Gammon Infrastructure Projects Law Insider

Prerna Gala

Published on: September 21, 2022 at 21:23 IST

According to securities attorneys, the Supreme Court’s ruling in the insider trading case involving Gammon Infrastructure Projects may serve as a model for other similar cases that are currently pending.

The Supreme Court ruled on Monday that simply having access to price-sensitive information and trading based on it are insufficient to prove insider trading allegations.

According to the ruling, it is equally crucial to prove that the transaction’s motivation was to profit from insider knowledge.

In the words of the Supreme Court decision, “if a person enters into a transaction which is surely likely to result in loss, he cannot be accused of insider trading.”

Justices Indira Banerjee and V Ramasubramanian made up the two-judge panel that delivered the decision.

The key document in the dispute is a shareholder agreement that Simplex Infrastructure and Gammon India signed in 2012. Both businesses inked a commitment to invest 49% in each other’s projects after receiving contracts from the National Highways Authority of India to construct a number of highways.

However, these shareholding arrangements were cancelled on September 9, 2013.

On September 22, 2013, Abhijit Rajan, one of Gammon’s promoters, sold 14.4 million shares of the business. However, stock markets were only notified of the project termination on September 30, 2013.

Gammon became the sole owner of the road project following the announcement, which caused the company’s share price to soar.

On the premise that Rajan had broken insider trading rules, Sebi had issued an order against him. Sebi approached the Supreme Court, which also maintained Rajan’s acquittal, after the Securities Appellate Tribunal (SAT) decided in his favour in 2019.

The verdict, according to securities attorneys, may have an impact on a number of ongoing insider trading instances when the breach was accidental or technical in character.

“In its ruling, the Supreme Court noted that a person should be motivated to engage in insider trading by profit motivation rather than real profit. The amount gained or lost is nothing; what matters is the motivation behind the gain,” said Zerick Dastur, the company’s creator and advocate.

“The law pertaining to insider trading continues to develop with the judgements passed by the Supreme Court on the subject serving as binding precedents for all to follow.”

Whether the accused is an insider or related to an insider, whether the accused or his associates were in possession of Unpublished Price-Sensitive Information (UPSI), and whether they traded in the company stock while aware of UPSI are the criteria used by Sebi to determine whether an instance of insider trading occurred.

According to legal experts, the decision demonstrates that having UPSI alone may not be enough to convict someone of insider trading. However, having UPSI and trading in the company’s securities while having UPSI may be.

A trading pattern that does not demonstrate an intention to make illicit gains, such as the sale of shares at a time when positive news is announced, cannot attract liability for insider trading,” said Anil Choudhary, partner at Finsec Law Advisors.

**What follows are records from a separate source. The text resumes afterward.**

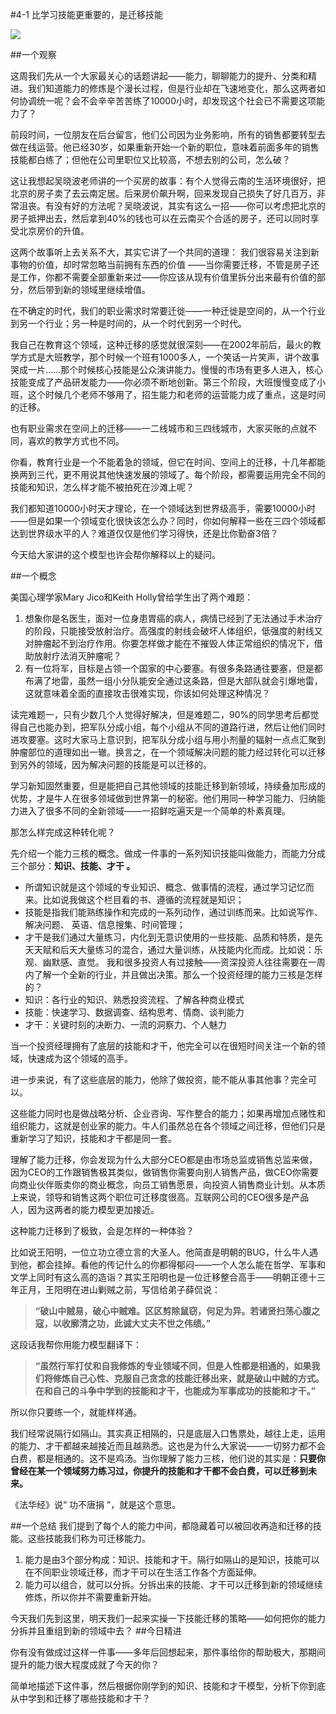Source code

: #4-1 比学习技能更重要的，是迁移技能

![](./_image/WechatIMG35.jpeg)

##一个观察

这周我们先从一个大家最关心的话题讲起——能力，聊聊能力的提升、分类和精进。我们知道能力的修炼是个漫长过程，但是行业却在飞速地变化，那么这两者如何协调统一呢？会不会辛辛苦苦练了10000小时，却发现这个社会已不需要这项能力了？

前段时间，一位朋友在后台留言，他们公司因为业务影响，所有的销售都要转型去做在线运营。他已经30岁，如果重新开始一个新的职位，意味着前面多年的销售技能都白练了；但他在公司里职位又比较高，不想去别的公司，怎么破？

这让我想起吴晓波老师讲的一个买房的故事：有个人觉得云南的生活环境很好，把北京的房子卖了去云南定居。后来房价飙升啊，回来发现自己损失了好几百万，非常沮丧。有没有好的方法呢？吴晓波说，其实有这么一招——你可以考虑把北京的房子抵押出去，然后拿到40%的钱也可以在云南买个合适的房子，还可以同时享受北京房价的升值。

这两个故事听上去关系不大，其实它讲了一个共同的道理： 我们很容易关注到新事物的价值，却时常忽略当前拥有东西的价值 ——当你需要迁移，不管是房子还是工作，你都不需要全部重新来过——你应该从现有价值里拆分出来最有价值的部分，然后带到新的领域里继续增值。

在不确定的时代，我们的职业需求时常要迁徙——一种迁徙是空间的，从一个行业到另一个行业；另一种是时间的，从一个时代到另一个时代。

我自己在教育这个领域，这种迁移的感觉就很深刻——在2002年前后，最火的教学方式是大班教学，那个时候一个班有1000多人，一个笑话一片笑声，讲个故事哭成一片……那个时候核心技能是公众演讲能力。慢慢的市场有更多人进入，核心技能变成了产品研发能力——你必须不断地创新。第三个阶段，大班慢慢变成了小班，这个时候几个老师不够用了，招生能力和老师的运营能力成了重点，这是时间的迁移。

也有职业需求在空间上的迁移——一二线城市和三四线城市，大家买账的点就不同，喜欢的教学方式也不同。

你看，教育行业是一个不能着急的领域，但它在时间、空间上的迁移，十几年都能换两到三代，更不用说其他快速发展的领域了。每个阶段，都需要运用完全不同的技能和知识，怎么样才能不被拍死在沙滩上呢？

我们都知道10000小时天才理论，在一个领域达到世界级高手，需要10000小时——但是如果一个领域变化很快该怎么办？同时，你如何解释一些在三四个领域都达到世界级水平的人？难道仅仅是他们学习得快，还是比你勤奋3倍？

今天给大家讲的这个模型也许会帮你解释以上的疑问。

##一个概念

美国心理学家Mary Jico和Keith Holly曾给学生出了两个难题：
1. 想象你是名医生，面对一位身患胃癌的病人，病情已经到了无法通过手术治疗的阶段，只能接受放射治疗。高强度的射线会破坏人体组织，低强度的射线又对肿瘤起不到治疗作用。你要怎样做才能在不摧毁人体正常组织的情况下，借助放射疗法消灭肿瘤呢？
2. 有一位将军，目标是占领一个国家的中心要塞。有很多条路通往要塞，但是都布满了地雷，虽然一组小分队能安全通过这条路，但是大部队就会引爆地雷，这就意味着全面的直接攻击很难实现，你该如何处理这种情况？

读完难题一，只有少数几个人觉得好解决，但是难题二，90%的同学思考后都觉得自己也能办到，把军队分成小组，每个小组从不同的道路行进，然后让他们同时进攻要塞。这时大家马上意识到，把军队分成小组与用小剂量的辐射一点点汇聚到肿瘤部位的道理如出一辙。换言之，在一个领域解决问题的能力经过转化可以迁移到另外的领域，因为解决问题的技能是可以迁移的。

学习新知固然重要，但是能把自己其他领域的技能迁移到新领域，持续叠加形成的优势，才是牛人在很多领域做到世界第一的秘密。他们用同一种学习能力、归纳能力进入了很多不同的全新领域——一招鲜吃遍天是一个简单的朴素真理。

那怎么样完成这种转化呢？

先介绍一个能力三核的概念。做成一件事的一系列知识技能叫做能力，而能力分成三个部分：**知识、技能、才干 。**
- 所谓知识就是这个领域的专业知识、概念、做事情的流程，通过学习记忆而来。比如说我做这个栏目看的书、遵循的流程就是知识；
- 技能是指我们能熟练操作和完成的一系列动作，通过训练而来。比如说写作、解决问题、 英语、信息搜集、时间管理；
- 才干是我们通过大量练习，内化到无意识使用的一些技能、品质和特质，是先天天赋和后天大量练习的混合，通过大量训练，从技能内化而成。比如说：乐观、幽默感、直觉。
我和很多投资人有过接触——资深投资人往往需要在一周内了解一个全新的行业，并且做出决策。那么一个投资经理的能力三核是怎样的？
- 知识：各行业的知识、熟悉投资流程、了解各种商业模式
- 技能：快速学习、数据调查、结构思考、情商、谈判能力
- 才干：关键时刻的决断力、一流的洞察力、个人魅力

当一个投资经理拥有了底层的技能和才干，他完全可以在很短时间关注一个新的领域，快速成为这个领域的高手。

进一步来说，有了这些底层的能力，他除了做投资，能不能从事其他事？完全可以。

这些能力同时也是做战略分析、企业咨询、写作整合的能力；如果再增加点赌性和组织能力，这就是创业家的能力。牛人们虽然总在各个领域之间迁移，但他们只是重新学习了知识，技能和才干都是同一套。

理解了能力迁移，你会发现为什么大部分CEO都是由市场总监或销售总监来做，因为CEO的工作跟销售极其类似，做销售你需要向别人销售产品，做CEO你需要向商业伙伴贩卖你的商业概念，向员工销售愿景，向投资人销售商业计划。从本质上来说，领导和销售这两个职位可迁移度很高。互联网公司的CEO很多是产品人，因为这两者的能力模型更加接近。

这种能力迁移到了极致，会是怎样的一种体验？

比如说王阳明，一位立功立德立言的大圣人。他简直是明朝的BUG，什么牛人遇到他，都会挂掉。看他的传记什么的你都得郁闷——一个人怎么能在哲学、军事和文学上同时有这么高的造诣？其实王阳明也是一位迁移整合高手——明朝正德十三年正月，王阳明在进山剿贼之前，写信给弟子薛侃说：

>**“破山中贼易，破心中贼难。区区剪除鼠窃，何足为异。若诸贤扫荡心腹之寇，以收廓清之功，此诚大丈夫不世之伟绩。”**

这段话我帮你用能力模型翻译下：

>**“虽然行军打仗和自我修炼的专业领域不同，但是人性都是相通的，如果我们将修炼自己心性、克服自己贪念的技能迁移出来，就是破山中贼的方式。在和自己的斗争中学到的技能和才干，也能成为军事成功的技能和才干。”**

所以你只要练一个，就能样样通。

我们经常说隔行如隔山。其实真正相隔的，只是底层入口售票处，越往上走，运用的能力、才干都越来越接近而且越熟悉。这也是为什么大家说——一切努力都不会白费，都是相通的。这不是鸡汤。当你理解了能力三核，他们说的其实是：**只要你曾经在某一个领域努力练习过，你提升的技能和才干都不会白费，可以迁移到未来。**

《法华经》说“ 功不唐捐 ”，就是这个意思。

##一个总结
我们提到了每个人的能力中间，都隐藏着可以被回收再造和迁移的技能。这些技能我们称为可迁移能力。
1. 能力是由3个部分构成：知识、技能和才干。隔行如隔山的是知识，技能可以在不同职业领域迁移，而才干可以在生活工作各个方面延伸。
2. 能力可以组合，就可以分拆。分拆出来的技能、才干可以迁移到新的领域继续修炼，所以你并不需要重新开始。

今天我们先到这里，明天我们一起来实操一下技能迁移的策略——如何把你的能力分拆并且重组到新的领域中去？
##今日精进

你有没有做成过这样一件事——多年后回想起来，那件事给你的帮助极大，那期间提升的能力很大程度成就了今天的你？

简单地描述下这件事，然后根据你刚学到的知识、技能和才干模型，分析下你到底从中学到和迁移了哪些技能和才干？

“While reiterating that the actual profit or loss incurred remains immaterial, SC has clearly identified the intent behind penalizing insider trading, i.e., preventing insiders from making illicit gains.”

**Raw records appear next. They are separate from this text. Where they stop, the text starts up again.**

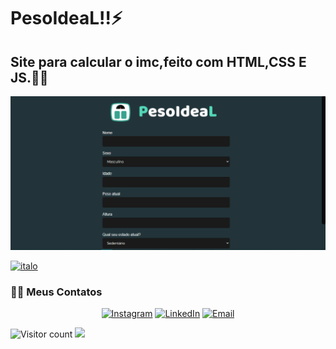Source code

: # PesoIdeaL!!⚡️





## Site para calcular o imc,feito com HTML,CSS E JS.👨‍💻


![peso ideal](https://github.com/italo-rodrigues1/PesoIdeaL/blob/main/1.png)


[![italo](https://github-readme-stats.vercel.app/api/top-langs/?username=italo-rodrigues1&layout=compact)](https://github.com/anuraghazra/github-readme-stats)












<h3> 🤝🏻 Meus Contatos </h3>

<p align="center">
<a href="https://www.instagram.com/italorodrigues_1/"><img alt="Instagram" src="https://img.shields.io/badge/Instagram-italorodrigues_1-black?style=flat-square&logo=instagram"></a>
<a href="//www.linkedin.com/in/italo-adriano-97971619a/" target="_blank"><img alt="LinkedIn" src="https://img.shields.io/badge/LinkedIn-@italoadriano-blue?style=flat&logo=linkedin"></a>
<a href="italosport110@hotmail.com"><img alt="Email" src="https://img.shields.io/badge/Email-italosport110@hotmail.com-blue?style=flat&logo=gmail"></a>

</p>

![Visitor count](https://visitor-badge.laobi.icu/badge?page_id=italo-rodrigues1.italo-rodrigues1) <img src="https://media.giphy.com/media/dxn6fRlTIShoeBr69N/giphy.gif" width="30" >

Seven separate categories of information are now regarded as UPSI under the existing regulations. These include the company’s financial performance, the declaration of a dividend, buyback announcements, the announcement of expansion plans, mergers or consolidations, the sale of shares by a significant shareholder, and anything else that could potentially have a considerable impact on share prices.

The last stipulation, “substantial impact on share prices,” was used in the Gammon case by SEBI.

The six categories of UPSI (aside from material impact) are fairly simple clauses, according to the supreme court, and require no explanation. However, the regulator must also prove the accused’s intent whenever the material impact on share price clause is invoked.

There are now several appeals pending before the SAT regarding SEBI’s insider trading orders.

“One of the key factors which the courts take into account while interpreting the circumstances revolving around transactions such as the one in question, is the purpose for which the transaction was effected,” said Advocate Somasekhar Sundaresan, in his arguments before the court.